I experimented extensively with psychedelic drugs, ancient spiritual techniques and outrageous new ones. I was massaged, shiatsu-ed, and rolfed, took hundreds of consciousness workshops, human potential seminars, and self-improvement courses, sat with psychics, channels and tarot readers, experienced Primal, Gestalt, Bioenergetics, Object Relations, generic talk therapies and anti-depressants. And that's the short list. (The complete one gets embarrassing. Suffice it to say that it includes learning the Tush Push exercise in a Human Sexuality weekend — you don't want to know — as well as having an obese female therapist sit on my head at Esalen Institute, so I could re-experience being smothered by my mother.)

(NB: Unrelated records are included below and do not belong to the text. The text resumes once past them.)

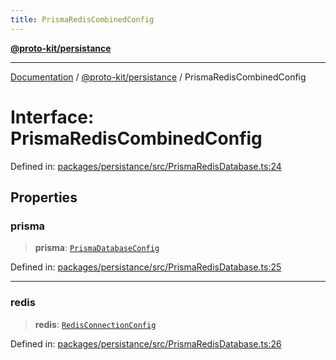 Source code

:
 ```yaml
---
title: PrismaRedisCombinedConfig
---
```


[**@proto-kit/persistance**](../README.md)

***

[Documentation](../../../README.md) / [@proto-kit/persistance](../README.md) / PrismaRedisCombinedConfig

# Interface: PrismaRedisCombinedConfig

Defined in: [packages/persistance/src/PrismaRedisDatabase.ts:24](https://github.com/proto-kit/framework/blob/28efa802e3737fc3b77339148b307ef7246f3ef1/packages/persistance/src/PrismaRedisDatabase.ts#L24)

## Properties

### prisma

> **prisma**: [`PrismaDatabaseConfig`](PrismaDatabaseConfig.md)

Defined in: [packages/persistance/src/PrismaRedisDatabase.ts:25](https://github.com/proto-kit/framework/blob/28efa802e3737fc3b77339148b307ef7246f3ef1/packages/persistance/src/PrismaRedisDatabase.ts#L25)

***

### redis

> **redis**: [`RedisConnectionConfig`](RedisConnectionConfig.md)

Defined in: [packages/persistance/src/PrismaRedisDatabase.ts:26](https://github.com/proto-kit/framework/blob/28efa802e3737fc3b77339148b307ef7246f3ef1/packages/persistance/src/PrismaRedisDatabase.ts#L26)
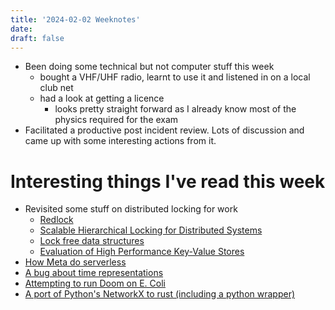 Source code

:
 ```yaml
---
title: '2024-02-02 Weeknotes'
date: 
draft: false
---
```

- Been doing some technical but not computer stuff this week
  - bought a VHF/UHF radio, learnt to use it and listened in on a local club net
  - had a look at getting a licence
    - looks pretty straight forward as I already know most of the physics required for the exam
- Facilitated a productive post incident review. Lots of discussion and came up with some interesting actions from it.

# Interesting things I've read this week
- Revisited some stuff on distributed locking for work
  - [Redlock](https://martin.kleppmann.com/2016/02/08/how-to-do-distributed-locking.html)
  - [Scalable Hierarchical Locking for Distributed Systems](https://arcb.csc.ncsu.edu/~mueller/ftp/pub/mueller/papers/jpdc03.pdf)
  - [Lock free data structures](https://www.cl.cam.ac.uk/techreports/UCAM-CL-TR-579.pdf)
  - [Evaluation of High Performance Key-Value Stores](https://ntnuopen.ntnu.no/ntnu-xmlui/bitstream/handle/11250/253721/751062_FULLTEXT01.pdf)
- [How Meta do serverless](https://www.micahlerner.com/2024/01/23/xfaas-hyperscale-and-low-cost-serverless-functions-at-meta.html)
- [A bug about time representations](https://github.com/Simon-Initiative/oli-torus/pull/4614)
- [Attempting to run Doom on E. Coli](https://docs.google.com/document/d/1SFm1dS6myqq7psBKttP7CVYN4jO66lOp7ZMA829c_hc/preview)
- [A port of Python's NetworkX to rust (including a python wrapper)](https://arxiv.org/pdf/2110.15221.pdf)

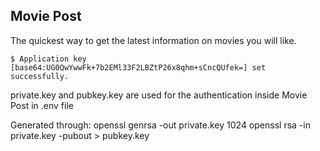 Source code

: 
## Movie Post

  The quickest way to get the latest information on movies you will like.
  
```huheuehue
$ Application key [base64:UG0QwYwwFk+7b2EMl33F2LBZtP26x8qhm+sCncQUfek=] set successfully.
```

private.key and pubkey.key are used for the authentication inside Movie Post in .env file

Generated through:
openssl genrsa -out private.key 1024
openssl rsa -in private.key -pubout > pubkey.key
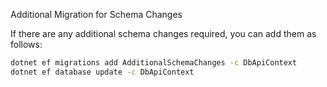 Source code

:  Additional Migration for Schema Changes

If there are any additional schema changes required, you can add them as follows:

```bash
dotnet ef migrations add AdditionalSchemaChanges -c DbApiContext
dotnet ef database update -c DbApiContext
```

As Editor-in-Chief of the New Sun Magazine in the ‘70s and the Wild Heart Journal more recently, and through being a freelance spiritual journalist, it has often been my job to do all these things. Like a scout sent ahead to report back, I often saved others a lot of time: "You don't have to go deep into Brazil to do all-night rituals involving the ingestion of ayahuasca, chanting in Portuguese to Oxum, the Mother of the Waters, and throwing up out of a church window at four in the morning — I already did that."